Ukr.Biochem.J. 2022; Volume 94, Issue 6, Nov-Dec, pp. 3-10
doi: https://doi.org/10.15407/ubj94.06.003
Computational investigation of honeybee venom proteins as potential Omicron SARS-CoV-2 inhibitors
H. A. Al-Madhagi1*, M. G. Saleh2
1Biochemical Technology Program, Faculty of Applied Sciences, Dhamar University, Yemen;
2Division of Microbiology, Biology Department, Faculty of Applied Sciences, Dhamar University, Yemen;
*e-mail: bio.haitham@gmail.com
Received: 01 October 2022; Revised: 07 November 2022;
Accepted: 17 February 2023; Available on-line: 27 February 2023
Because of the catastrophic consequences of COVID-19 on the world population, there should be novel interventions to handle ongoing infections and daily death cases.
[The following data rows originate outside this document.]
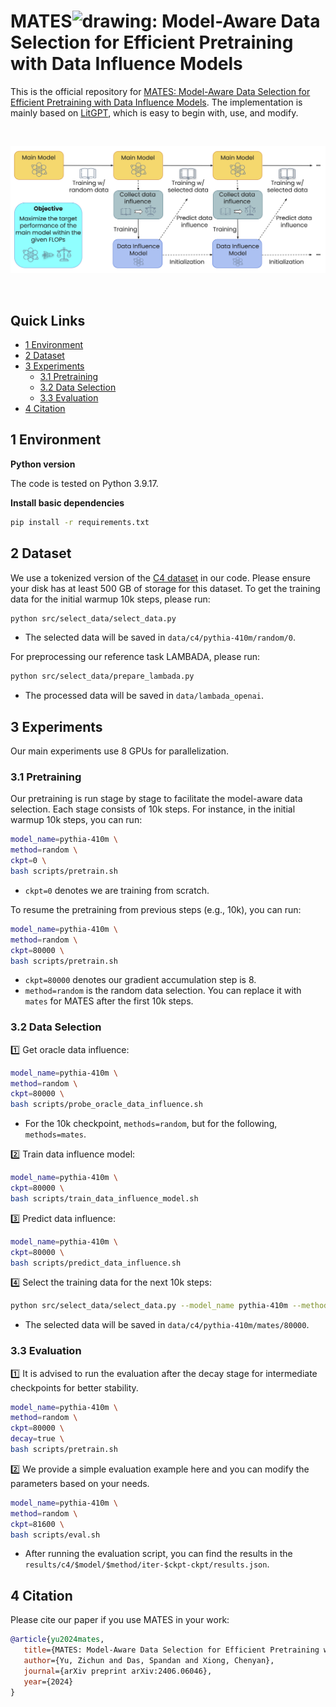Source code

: # MATES<img src="assets/avatar.png" alt="drawing" style="height: 1em;">: Model-Aware Data Selection for Efficient Pretraining with Data Influence Models

This is the official repository for [MATES: Model-Aware Data Selection for Efficient Pretraining with Data Influence Models](https://arxiv.org/pdf/2406.06046). The implementation is mainly based on [LitGPT](https://github.com/Lightning-AI/litgpt), which is easy to begin with, use, and modify.

<br>
<p align="center">
<img src="assets/MATES.png" width="600">
</p>
<br>

## Quick Links

- [1 Environment](#1-environment)
- [2 Dataset](#2-dataset)
- [3 Experiments](#3-experiments)
  - [3.1 Pretraining](#31-pretraining)
  - [3.2 Data Selection](#32-data-selection)
  - [3.3 Evaluation](#33-evaluation)
- [4 Citation](#4-citation)

## 1 Environment

**Python version**

The code is tested on Python 3.9.17.

**Install basic dependencies**

```bash
pip install -r requirements.txt
```

## 2 Dataset

We use a tokenized version of the [C4 dataset](https://huggingface.co/datasets/loganengstrom/dsdm-candidate-c4) in our code. Please ensure your disk has at least 500 GB of storage for this dataset. To get the training data for the initial warmup 10k steps, please run:

```bash
python src/select_data/select_data.py
```

- The selected data will be saved in `data/c4/pythia-410m/random/0`.

For preprocessing our reference task LAMBADA, please run:

```bash
python src/select_data/prepare_lambada.py
```

- The processed data will be saved in `data/lambada_openai`.

## 3 Experiments

Our main experiments use 8 GPUs for parallelization.

### 3.1 Pretraining

Our pretraining is run stage by stage to facilitate the model-aware data selection. Each stage consists of 10k steps. For instance, in the initial warmup 10k steps, you can run:

```bash
model_name=pythia-410m \
method=random \
ckpt=0 \
bash scripts/pretrain.sh
```

- `ckpt=0` denotes we are training from scratch.

To resume the pretraining from previous steps (e.g., 10k), you can run:

```bash
model_name=pythia-410m \
method=random \
ckpt=80000 \
bash scripts/pretrain.sh
```

- `ckpt=80000` denotes our gradient accumulation step is 8.
- `method=random` is the random data selection. You can replace it with `mates` for MATES after the first 10k steps.

### 3.2 Data Selection

1️⃣ Get oracle data influence:

```bash
model_name=pythia-410m \
method=random \
ckpt=80000 \
bash scripts/probe_oracle_data_influence.sh
```

- For the 10k checkpoint, `methods=random`, but for the following, `methods=mates`.

2️⃣ Train data influence model:

```bash
model_name=pythia-410m \
ckpt=80000 \
bash scripts/train_data_influence_model.sh
```

3️⃣ Predict data influence:

```bash
model_name=pythia-410m \
ckpt=80000 \
bash scripts/predict_data_influence.sh
```

4️⃣ Select the training data for the next 10k steps:

```bash
python src/select_data/select_data.py --model_name pythia-410m --method mates --ckpt 80000
```

- The selected data will be saved in `data/c4/pythia-410m/mates/80000`.

### 3.3 Evaluation

1️⃣ It is advised to run the evaluation after the decay stage for intermediate checkpoints for better stability.

```bash
model_name=pythia-410m \
method=random \
ckpt=80000 \
decay=true \
bash scripts/pretrain.sh
```

2️⃣ We provide a simple evaluation example here and you can modify the parameters based on your needs.

```bash
model_name=pythia-410m \
method=random \
ckpt=81600 \
bash scripts/eval.sh
```

- After running the evaluation script, you can find the results in the `results/c4/$model/$method/iter-$ckpt-ckpt/results.json`.

## 4 Citation

Please cite our paper if you use MATES in your work:

```bibtex
@article{yu2024mates,
   title={MATES: Model-Aware Data Selection for Efficient Pretraining with Data Influence Models},
   author={Yu, Zichun and Das, Spandan and Xiong, Chenyan},
   journal={arXiv preprint arXiv:2406.06046},
   year={2024}
}
```
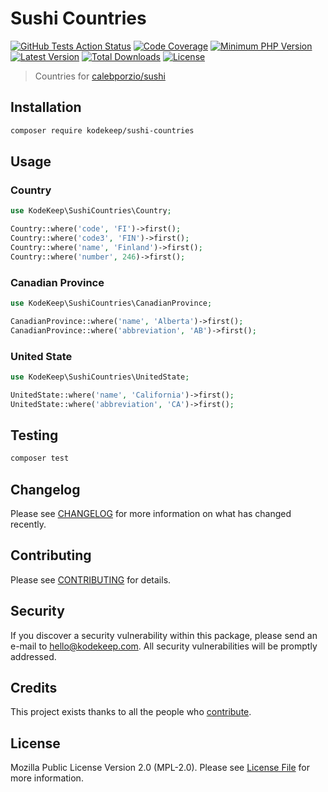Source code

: # Sushi Countries

[![GitHub Tests Action Status](https://img.shields.io/github/workflow/status/kodekeep/sushi-countries/run-tests?label=tests)](https://github.com/kodekeep/sushi-countries/actions?query=workflow%3Arun-tests+branch%3Amaster)
[![Code Coverage](https://badgen.now.sh/codecov/c/github/kodekeep/sushi-countries)](https://codecov.io/gh/kodekeep/sushi-countries)
[![Minimum PHP Version](https://badgen.net/packagist/php/kodekeep/sushi-countries)](https://packagist.org/packages/kodekeep/sushi-countries)
[![Latest Version](https://badgen.net/packagist/v/kodekeep/sushi-countries)](https://packagist.org/packages/kodekeep/sushi-countries)
[![Total Downloads](https://badgen.net/packagist/dt/kodekeep/sushi-countries)](https://packagist.org/packages/kodekeep/sushi-countries)
[![License](https://badgen.net/packagist/license/kodekeep/sushi-countries)](https://packagist.org/packages/kodekeep/sushi-countries)

> Countries for [calebporzio/sushi](https://github.com/calebporzio/sushi)

## Installation

```bash
composer require kodekeep/sushi-countries
```

## Usage

### Country

```php
use KodeKeep\SushiCountries\Country;

Country::where('code', 'FI')->first();
Country::where('code3', 'FIN')->first();
Country::where('name', 'Finland')->first();
Country::where('number', 246)->first();
```

### Canadian Province

```php
use KodeKeep\SushiCountries\CanadianProvince;

CanadianProvince::where('name', 'Alberta')->first();
CanadianProvince::where('abbreviation', 'AB')->first();
```

### United State

```php
use KodeKeep\SushiCountries\UnitedState;

UnitedState::where('name', 'California')->first();
UnitedState::where('abbreviation', 'CA')->first();
```

## Testing

``` bash
composer test
```

## Changelog

Please see [CHANGELOG](CHANGELOG.md) for more information on what has changed recently.

## Contributing

Please see [CONTRIBUTING](CONTRIBUTING.md) for details.

## Security

If you discover a security vulnerability within this package, please send an e-mail to hello@kodekeep.com. All security vulnerabilities will be promptly addressed.

## Credits

This project exists thanks to all the people who [contribute](../../contributors).

## License

Mozilla Public License Version 2.0 (MPL-2.0). Please see [License File](LICENSE.md) for more information.
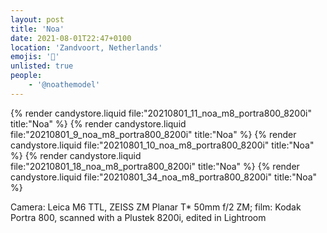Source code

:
 ```yaml
---
layout: post
title: 'Noa'
date: 2021-08-01T22:47+0100
location: 'Zandvoort, Netherlands'
emojis: '🔞'
unlisted: true
people: 
    - '@noathemodel'
---
```


{% render candystore.liquid file:"20210801_11_noa_m8_portra800_8200i" title:"Noa" %}
{% render candystore.liquid file:"20210801_9_noa_m8_portra800_8200i" title:"Noa" %}
{% render candystore.liquid file:"20210801_10_noa_m8_portra800_8200i" title:"Noa" %}
{% render candystore.liquid file:"20210801_18_noa_m8_portra800_8200i" title:"Noa" %}
{% render candystore.liquid file:"20210801_34_noa_m8_portra800_8200i" title:"Noa" %}

Camera: Leica M6 TTL, ZEISS ZM Planar T\* 50mm f/2 ZM; film: Kodak Portra 800, scanned with a Plustek 8200i, edited in Lightroom
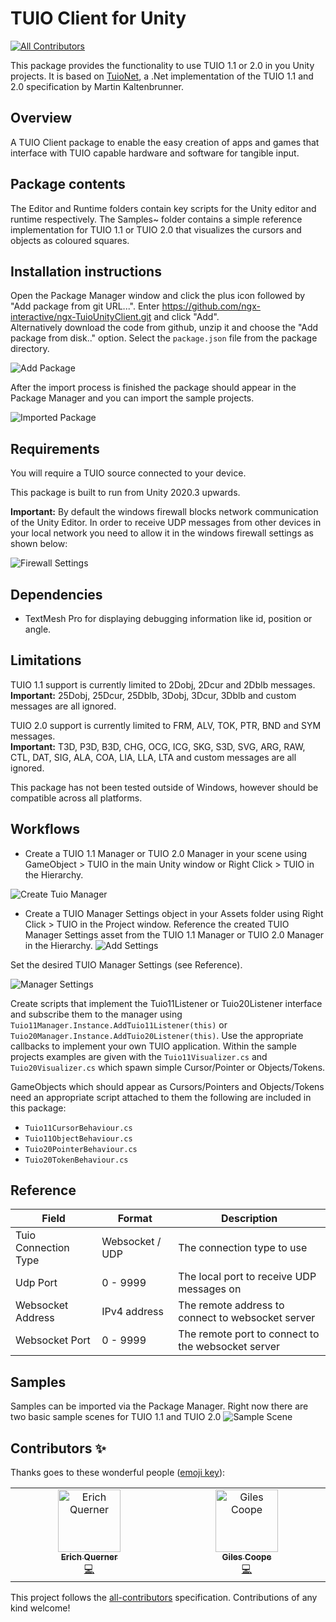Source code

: # TUIO Client for Unity
<!-- ALL-CONTRIBUTORS-BADGE:START - Do not remove or modify this section -->
[![All Contributors](https://img.shields.io/badge/all_contributors-2-orange.svg?style=flat-square)](#contributors-)
<!-- ALL-CONTRIBUTORS-BADGE:END -->
This package provides the functionality to use TUIO 1.1 or 2.0 in you Unity projects. It is based on [TuioNet](https://github.com/InteractiveScapeGmbH/TuioNet), a .Net implementation of the TUIO 1.1 and 2.0 specification by Martin Kaltenbrunner.

## Overview

A TUIO Client package to enable the easy creation of apps and games that interface with TUIO capable hardware and software for tangible input.

## Package contents

The Editor and Runtime folders contain key scripts for the Unity editor and runtime respectively. The Samples~ folder contains a simple reference implementation for TUIO 1.1 or TUIO 2.0 that visualizes the cursors and objects as coloured squares.

## Installation instructions

Open the Package Manager window and click the plus icon followed by "Add package from git URL...". Enter https://github.com/ngx-interactive/ngx-TuioUnityClient.git and click "Add".</br>
Alternatively download the code from github, unzip it and choose the "Add package from disk.." option. Select the ```package.json``` file from the package directory.

![Add Package](Documentation~/img/pm-add.png)

After the import process is finished the package should appear in the Package Manager and you can import the sample projects.

![Imported Package](Documentation~/img/imported-package.png)

## Requirements

You will require a TUIO source connected to your device.

This package is built to run from Unity 2020.3 upwards.

**Important:** By default the windows firewall blocks network communication of the Unity Editor. In order to receive UDP messages from other devices in your local network you need to allow it in the windows firewall settings as shown below:

![Firewall Settings](/Documentation~/img/firewall.png)

## Dependencies
- TextMesh Pro for displaying debugging information like id, position or angle.

## Limitations

TUIO 1.1 support is currently limited to 2Dobj, 2Dcur and 2Dblb messages.</br>
**Important:** 25Dobj, 25Dcur, 25Dblb, 3Dobj, 3Dcur, 3Dblb and custom messages are all ignored.

TUIO 2.0 support is currently limited to FRM, ALV, TOK, PTR, BND and SYM messages.</br> 
**Important:** T3D, P3D, B3D, CHG, OCG, ICG, SKG, S3D, SVG, ARG, RAW, CTL, DAT, SIG, ALA, COA, LIA, LLA, LTA and custom messages are all ignored.

This package has not been tested outside of Windows, however should be compatible across all platforms.

## Workflows

- Create a TUIO 1.1 Manager or TUIO 2.0 Manager in your scene using GameObject > TUIO in the main Unity window or Right Click > TUIO in the Hierarchy.

![Create Tuio Manager](Documentation~/img/add-manager.png)
- Create a TUIO Manager Settings object in your Assets folder using Right Click > TUIO in the Project window. Reference the created TUIO Manager Settings asset from the TUIO 1.1 Manager or TUIO 2.0 Manager in the Hierarchy.
![Add Settings](Documentation~/img/add-settings.png)

Set the desired TUIO Manager Settings (see Reference).

![Manager Settings](Documentation~/img/settings.png)

Create scripts that implement the Tuio11Listener or Tuio20Listener interface and subscribe them to the manager using ```Tuio11Manager.Instance.AddTuio11Listener(this)``` or ```Tuio20Manager.Instance.AddTuio20Listener(this)```. Use the
appropriate callbacks to implement your own TUIO application. Within the sample projects examples are given with the ```Tuio11Visualizer.cs``` and ```Tuio20Visualizer.cs``` which spawn simple Cursor/Pointer or Objects/Tokens. 

GameObjects which should appear as Cursors/Pointers and Objects/Tokens need an appropriate script attached to them the following are included in this package:
- ```Tuio11CursorBehaviour.cs```
- ```Tuio11ObjectBehaviour.cs```
- ```Tuio20PointerBehaviour.cs```
- ```Tuio20TokenBehaviour.cs```


## Reference

| **Field** | **Format** | **Description** |
|--|--|--|
|Tuio Connection Type | Websocket / UDP | The connection type to use
| Udp Port | 0 - 9999 | The local port to receive UDP messages on |
| Websocket Address | IPv4 address   | The remote address to connect to websocket server
| Websocket Port | 0 - 9999 | The remote port to connect to the websocket server |


## Samples
Samples can be imported via the Package Manager. Right now there are two basic sample scenes for TUIO 1.1 and TUIO 2.0
![Sample Scene](Documentation~/img/sample-scene.png)

## Contributors ✨

Thanks goes to these wonderful people ([emoji key](https://allcontributors.org/docs/en/emoji-key)):

<!-- ALL-CONTRIBUTORS-LIST:START - Do not remove or modify this section -->
<!-- prettier-ignore-start -->
<!-- markdownlint-disable -->
<table>
  <tbody>
    <tr>
      <td align="center" valign="top" width="14.28%"><a href="https://www.interactive-scape.com/"><img src="https://avatars.githubusercontent.com/u/51314413?v=4?s=100" width="100px;" alt="Erich Querner"/><br /><sub><b>Erich Querner</b></sub></a><br /><a href="https://github.com/InteractiveScapeGmbH/TuioUnityClient/commits?author=eqbic" title="Code">💻</a></td>
      <td align="center" valign="top" width="14.28%"><a href="https://github.com/gilescoope"><img src="https://avatars.githubusercontent.com/u/5291605?v=4?s=100" width="100px;" alt="Giles Coope"/><br /><sub><b>Giles Coope</b></sub></a><br /><a href="https://github.com/InteractiveScapeGmbH/TuioUnityClient/commits?author=gilescoope" title="Code">💻</a></td>
    </tr>
  </tbody>
</table>

<!-- markdownlint-restore -->
<!-- prettier-ignore-end -->

<!-- ALL-CONTRIBUTORS-LIST:END -->

This project follows the [all-contributors](https://github.com/all-contributors/all-contributors) specification. Contributions of any kind welcome!
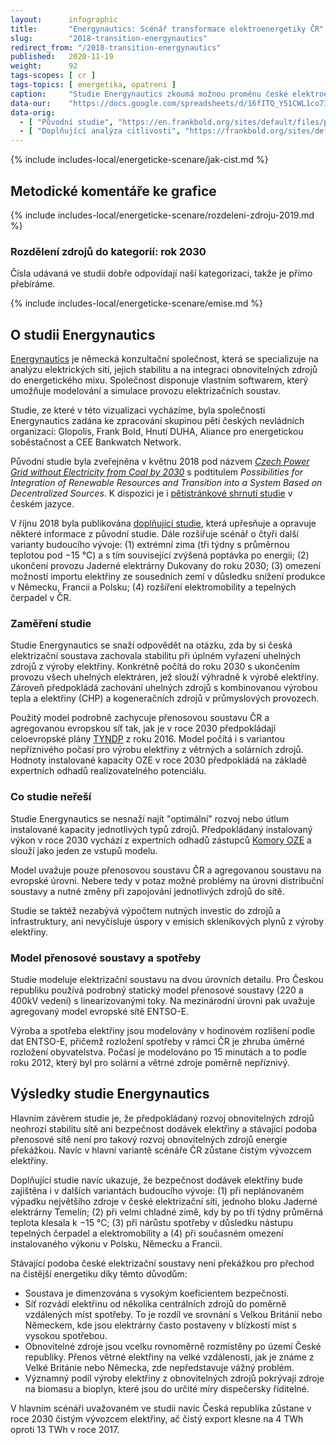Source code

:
 ```yaml
---
layout:      infographic
title:       "Energynautics: Scénář transformace elektroenergetiky ČR"
slug:        "2018-transition-energynautics"
redirect_from: "/2018-transition-energynautics"
published:   2020-11-19
weight:      92
tags-scopes: [ cr ]
tags-topics: [ energetika, opatreni ]
caption:     "Studie Energynautics zkoumá možnou proměnu české elektroenergetiky do roku 2030. Konkrétně analyzuje dopady ukončení provozu českých uhelných elektráren a rozvoje obnovitelných zdrojů na elektrizační soustavu ČR. Závěrem je, že stabilita sítě není zásadní překážkou pro přechod od uhlí k obnovitelným zdrojům."
data-our:    "https://docs.google.com/spreadsheets/d/16fITQ_Y51CWL1co734tU5hHQUAf298chxxr3q0-lFWI/edit"
data-orig:
  - [ "Původní studie", "https://en.frankbold.org/sites/default/files/publikace/czech_grid_without_coal_by_2030_fin_0.pdf" ]
  - [ "Doplňující analýza citlivosti", "https://frankbold.org/sites/default/files/publikace/sensitivity_analysis_czech_grid_without_coal_by_2030.pdf" ]
---
```


{% include includes-local/energeticke-scenare/jak-cist.md %}

## Metodické komentáře ke grafice

{% include includes-local/energeticke-scenare/rozdeleni-zdroju-2019.md %}

### Rozdělení zdrojů do kategorií: rok 2030

Čísla udávaná ve studii dobře odpovídají naší kategorizaci, takže je přímo přebíráme.

{% include includes-local/energeticke-scenare/emise.md %}

## O studii Energynautics

[Energynautics](https://energynautics.com/en/) je německá konzultační společnost, která se specializuje na analýzu elektrických sítí, jejich stabilitu a na integraci obnovitelných zdrojů do energetického mixu. Společnost disponuje vlastním softwarem, který umožňuje modelování a simulace provozu elektrizačních soustav.

Studie, ze které v této vizualizaci vycházíme, byla společnosti Energynautics zadána ke zpracování skupinou pěti českých nevládních organizací: Glopolis, Frank Bold, Hnutí DUHA, Aliance pro energetickou soběstačnost a CEE Bankwatch Network.

Původní studie byla zveřejněna v květnu 2018 pod názvem [_Czech Power Grid without Electricity from Coal by 2030_](https://en.frankbold.org/sites/default/files/publikace/czech_grid_without_coal_by_2030_fin_0.pdf) s podtitulem _Possibilities for Integration of Renewable Resources and Transition into a System Based on Decentralized Sources_. K dispozici je i [pětistránkové shrnutí studie](https://frankbold.org/sites/default/files/publikace/infolist-sit_bez_uhli.pdf) v českém jazyce.

V říjnu 2018 byla publikována [doplňující studie](https://frankbold.org/sites/default/files/publikace/sensitivity_analysis_czech_grid_without_coal_by_2030.pdf), která upřesňuje a opravuje některé informace z původní studie. Dále rozšiřuje scénář o čtyři další varianty budoucího vývoje: (1) extrémní zima (tři týdny s průměrnou teplotou pod −15 °C) a s tím související zvýšená poptávka po energii; (2) ukončení provozu Jaderné elektrárny Dukovany do roku 2030; (3) omezení možností importu elektřiny ze sousedních zemí v důsledku snížení produkce v Německu, Francii a Polsku; (4) rozšíření elektromobility a tepelných čerpadel v ČR.

### Zaměření studie

Studie Energynautics se snaží odpovědět na otázku, zda by si česká elektrizační soustava zachovala stabilitu při úplném vyřazení uhelných zdrojů z výroby elektřiny. Konkrétně počítá do roku 2030 s ukončením provozu všech uhelných elektráren, jež slouží výhradně k výrobě elektřiny. Zároveň předpokládá zachování uhelných zdrojů s kombinovanou výrobou tepla a elektřiny (CHP) a kogeneračních zdrojů v průmyslových provozech.

Použitý model podrobně zachycuje přenosovou soustavu ČR a agregovanou evropskou síť tak, jak je v roce 2030 předpokládají celoevropské plány [TYNDP](https://tyndp.entsoe.eu/tyndp2016/) z roku 2016. Model počítá i s variantou nepříznivého počasí pro výrobu elektřiny z větrných a solárních zdrojů. Hodnoty instalované kapacity OZE v roce 2030 předpokládá na základě expertních odhadů realizovatelného potenciálu.

### Co studie neřeší

Studie Energynautics se nesnaží najít "optimální" rozvoj nebo útlum instalované kapacity jednotlivých typů zdrojů. Předpokládaný instalovaný výkon v roce 2030 vychází z expertních odhadů zástupců [Komory OZE](https://www.komoraoze.cz/) a slouží jako jeden ze vstupů modelu.

Model uvažuje pouze přenosovou soustavu ČR a agregovanou soustavu na evropské úrovni. Nebere tedy v potaz možné problémy na úrovni distribuční soustavy a nutné změny při zapojování jednotlivých zdrojů do sítě.

Studie se taktéž nezabývá výpočtem nutných investic do zdrojů a infrastruktury, ani nevyčísluje úspory v emisích skleníkových plynů z výroby elektřiny.

### Model přenosové soustavy a spotřeby

Studie modeluje elektrizační soustavu na dvou úrovních detailu. Pro Českou republiku používá podrobný statický model přenosové soustavy (220 a 400kV vedení) s linearizovanými toky. Na mezinárodní úrovni pak uvažuje agregovaný model evropské sítě ENTSO-E.

Výroba a spotřeba elektřiny jsou modelovány v hodinovém rozlišení podle dat ENTSO-E, přičemž rozložení spotřeby v rámci ČR je zhruba úměrné rozložení obyvatelstva. Počasí je modelováno po 15 minutách a to podle roku 2012, který byl pro solární a větrné zdroje poměrně nepříznivý.

## Výsledky studie Energynautics

Hlavním závěrem studie je, že předpokládaný rozvoj obnovitelných zdrojů neohrozí stabilitu sítě ani bezpečnost dodávek elektřiny a stávající podoba přenosové sítě není pro takový rozvoj obnovitelných zdrojů energie překážkou. Navíc v hlavní variantě scénáře ČR zůstane čistým vývozcem elektřiny.

Doplňující studie navíc ukazuje, že bezpečnost dodávek elektřiny bude zajištěna i v dalších variantách budoucího vývoje: (1) při neplánovaném výpadku největšího zdroje v české elektrizační síti, jednoho bloku Jaderné elektrárny Temelín; (2) při velmi chladné zimě, kdy by po tři týdny průměrná teplota klesala k −15 °C; (3) při nárůstu spotřeby v důsledku nástupu tepelných čerpadel a elektromobility a (4) při současném omezení instalovaného výkonu v Polsku, Německu a Francii.

Stávající podoba české elektrizační soustavy není překážkou pro přechod na čistější energetiku díky těmto důvodům:

* Soustava je dimenzována s vysokým koeficientem bezpečnosti.
* Síť rozvádí elektřinu od několika centrálních zdrojů do poměrně vzdálených míst spotřeby. To je rozdíl ve srovnání s Velkou Británií nebo Německem, kde jsou elektrárny často postaveny v blízkostí míst s vysokou spotřebou.
* Obnovitelné zdroje jsou vcelku rovnoměrně rozmístěny po území České republiky. Přenos větrné elektřiny na velké vzdálenosti, jak je známe z Velké Británie nebo Německa, zde nepředstavuje vážný problém.
* Významný podíl výroby elektřiny z obnovitelných zdrojů pokrývají zdroje na biomasu a bioplyn, které jsou do určité míry dispečersky řiditelné.

V hlavním scénáři uvažovaném ve studii navíc Česká republika zůstane v roce 2030 čistým vývozcem elektřiny, ač čistý export klesne na 4 TWh oproti 13 TWh v roce 2017.
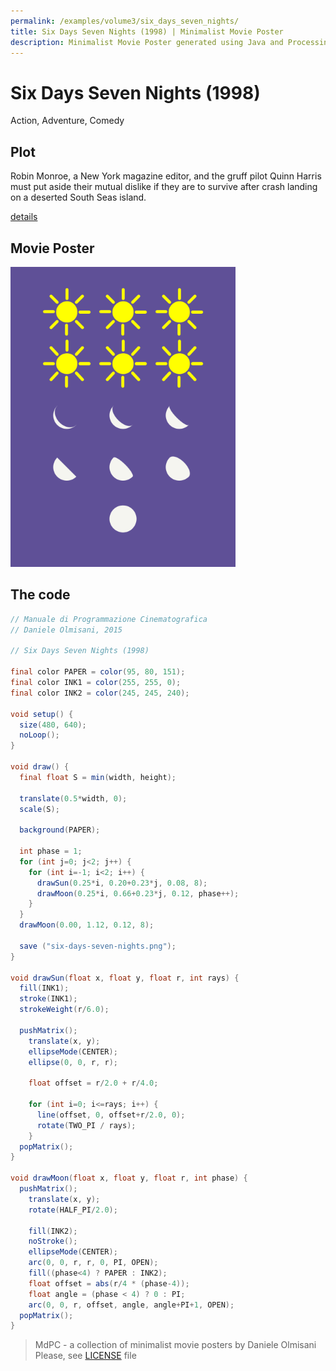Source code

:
 ```yaml
---
permalink: /examples/volume3/six_days_seven_nights/
title: Six Days Seven Nights (1998) | Minimalist Movie Poster
description: Minimalist Movie Poster generated using Java and Processing.
---
```


# Six Days Seven Nights (1998)

Action, Adventure, Comedy

## Plot
Robin Monroe, a New York magazine editor, and the gruff pilot Quinn Harris must put aside their mutual dislike if they are to survive after crash landing on a deserted South Seas island.

[details](https://www.imdb.com/title/tt0120828/)

## Movie Poster
<img src="six-days-seven-nights.png"  width="360px" title="Six Days Seven Nights">


## The code
```java
// Manuale di Programmazione Cinematografica
// Daniele Olmisani, 2015

// Six Days Seven Nights (1998)

final color PAPER = color(95, 80, 151);
final color INK1 = color(255, 255, 0);
final color INK2 = color(245, 245, 240);

void setup() {
  size(480, 640);
  noLoop();
}

void draw() {
  final float S = min(width, height);
  
  translate(0.5*width, 0);
  scale(S);
  
  background(PAPER);
  
  int phase = 1;
  for (int j=0; j<2; j++) {
    for (int i=-1; i<2; i++) {
      drawSun(0.25*i, 0.20+0.23*j, 0.08, 8);
      drawMoon(0.25*i, 0.66+0.23*j, 0.12, phase++);
    }
  }
  drawMoon(0.00, 1.12, 0.12, 8);
  
  save ("six-days-seven-nights.png");
}

void drawSun(float x, float y, float r, int rays) {
  fill(INK1);
  stroke(INK1);
  strokeWeight(r/6.0);
  
  pushMatrix();
    translate(x, y);
    ellipseMode(CENTER);
    ellipse(0, 0, r, r);
    
    float offset = r/2.0 + r/4.0;
    
    for (int i=0; i<=rays; i++) {
      line(offset, 0, offset+r/2.0, 0);
      rotate(TWO_PI / rays);
    }
  popMatrix();
}

void drawMoon(float x, float y, float r, int phase) {
  pushMatrix();
    translate(x, y);
    rotate(HALF_PI/2.0);
    
    fill(INK2);
    noStroke();
    ellipseMode(CENTER);
    arc(0, 0, r, r, 0, PI, OPEN);    
    fill((phase<4) ? PAPER : INK2);
    float offset = abs(r/4 * (phase-4));
    float angle = (phase < 4) ? 0 : PI;
    arc(0, 0, r, offset, angle, angle+PI+1, OPEN);
  popMatrix();
}

```

> MdPC - a collection of minimalist movie posters
> by Daniele Olmisani
> Please, see [LICENSE](../../../LICENSE) file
The aim of the current study is to examine the effectiveness of HBV (Honeybee venom) proteins on spike protein RBD by in silico tools. The sequences of 5 HBV proteins were used for homology modeling by Phyre 2. The generated protein models were employed for protein-protein docking against Omicron Spike glycoprotein receptor binding domain (RBD) (PDB ID# 7T9L) through HDock and ClusPro platforms followed by prediction of binding affinity using PRODIGY web portal and PDBsum for revealing interaction details. It was found that all of the examined HBV proteins exhibited strong docking scores and binding affinity profiles toward RBD. The findings of the present study indicate the possible HBV as preventive as well as treatment options against Omicron SARS-CoV-2.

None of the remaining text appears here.